Les sacrilèges de Fallaci

Laisser dire Oriana Fallaci, bien qu’elle parle sans nuance et qu’elle blesse. Ce qu’elle écrit dans son dernier livre, La force de la raison (Éditions du Rocher) qui sort aujourd’hui après avoir été vendu à 900.000 exemplaires en Italie, est de l’ordre du sacrilège: «L’Europe devient toujours davantage une province de l’Islam, une colonie de l’Islam. Et l’Italie, un avant poste de cette province, un point de repère dans cette colonie». Fallaci va faire hurler. Mais la France doit être capable d’entendre ces paroles excessives et brutales, comme ont su le faire les douze autres pays dans lesquels le livre est déjà sorti.

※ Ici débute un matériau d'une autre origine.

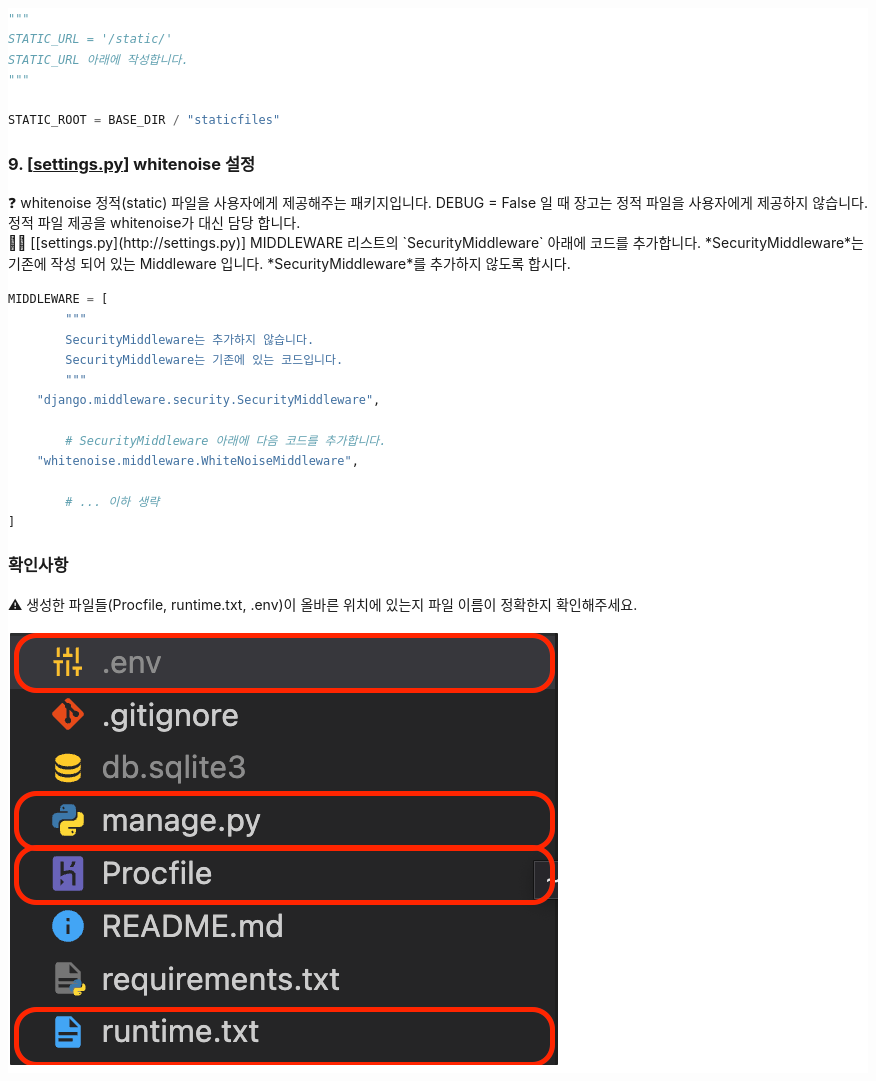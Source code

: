 </aside>

```python
"""
STATIC_URL = '/static/'
STATIC_URL 아래에 작성합니다.
"""

STATIC_ROOT = BASE_DIR / "staticfiles"
```

### 9. [[settings.py](http://settings.py)] whitenoise 설정

<aside> ❓ whitenoise 정적(static) 파일을 사용자에게 제공해주는 패키지입니다. DEBUG = False 일 때 장고는 정적 파일을 사용자에게 제공하지 않습니다. 정적 파일 제공을 whitenoise가 대신 담당 합니다.



<aside> 🧑‍💻 [[settings.py](http://settings.py)] MIDDLEWARE 리스트의 `SecurityMiddleware` 아래에 코드를 추가합니다. *SecurityMiddleware*는 기존에 작성 되어 있는 Middleware 입니다. *SecurityMiddleware*를 추가하지 않도록 합시다.



```python
MIDDLEWARE = [
		"""
		SecurityMiddleware는 추가하지 않습니다.
		SecurityMiddleware는 기존에 있는 코드입니다.
		"""
    "django.middleware.security.SecurityMiddleware",

		# SecurityMiddleware 아래에 다음 코드를 추가합니다.
    "whitenoise.middleware.WhiteNoiseMiddleware",

		# ... 이하 생략
]
```

### 확인사항

<aside> ⚠️ 생성한 파일들(Procfile, runtime.txt, .env)이 올바른 위치에 있는지 파일 이름이 정확한지 확인해주세요.
</aside>

![image-20221104102221607](assets/image-20221104102221607.png)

La journaliste italienne rappelle ce que le président algérien Boumedienne avait déclaré en 1974 devant l’assemblée de l’ONU: «Un jour, des millions d’hommes quitteront l’hémisphère sud pour faire irruption dans l’hémisphère nord. Et certainement pas en amis. Car ils y feront irruption pour le conquérir. Et ils le conquerront en le peuplant de leurs fils. C’est le ventre de nos femmes qui nous offrira la victoire». Fallaci décrit le quartier d’Albaicin, à Grenade (Espagne) devenu «un État dans l’État, un fief islamique». Elle décrit Marseille qui «en substance, n’est plus une ville française. C’est une ville arabe, une ville maghrébine».

Ses accusateurs retiendront ses propos à l’emporte pièce sur «la France islamisée» ou ceux qui lui font écrire: «sur cette planète, personne ne défend son identité et ne refuse de s’intégrer autant que les musulmans. Personne. Parce que Mahomet l’interdit, l’intégration. Il la punit. Si vous ne le savez pas, jetez un regard sur le Coran». Ou encore: «(c’est) s’illusionner en croyant qu’il existe un bon Islam et un mauvais Islam, (c’est) ne pas comprendre qu’il n’existe qu’un seul Islam». Ses coutumières intransigeances, qui refusent de distinguer entre islam et islamisme, ne laissent place à aucune ouverture, aucune compassion, aucune confiance. Son livre est désespérant.

Mais demeure ce qu’il faut bien décrire avec des mots : cette importante présence musulmane en Europe, qui partout éprouve les mêmes difficultés à s’intégrer aux pays d’accueil, y compris et surtout dans la très tolérante Hollande qui a vu l’élection, lundi soir par des milliers de téléspectateurs de la télévision publique, de Pim Fortuyn (leader populiste critiquant l’Islam, assassiné en 2002 par un écologiste) comme «le plus grand Néerlandais de tous les temps», avant Erasme et Rembrandt. Et là se justifie, malgré ses outrances, la résistance de Fallaci: dans le refus des résignations et des aveuglements. Elle en appelle à «la réflexion, au bon sens, à la Raison». Elle n’en donne guère l’exemple. Mais c’est là qu’il faut l’écouter.

Question sur une interprétation historique

Encore deux mots sur Fallaci. Pour constater qu’elle reprend dans son livre la thèse, déjà soutenue par la spécialiste de l’Islam, Bat Ye’or, d’un rapprochement entre l’Europe et le monde arabo-musulman, imposé par ce dernier après le choc pétrolier de 1973. Selon cette interprétation tranchée, l’Europe se serait liée dès les années 70 aux pays arabes afin d’acheter sa propre sécurité pétrolière, en soutenant leur politique vis-à-vis d’Israël et en s’ouvrant à une main d’œuvre musulmane. Cette immigration aurait été accompagnée, selon les documents avancés par Bat Ye’or, d’accords culturels reconnaissant notamment «la contribution historique de la culture arabe au développement européen et soulignant l’apport que les pays européens peuvent encore attendre de la culture arabe, notamment dans le domaine des valeurs humaines». Il serait utile que cette explication historique, à priori sommaire, puisse être contredite.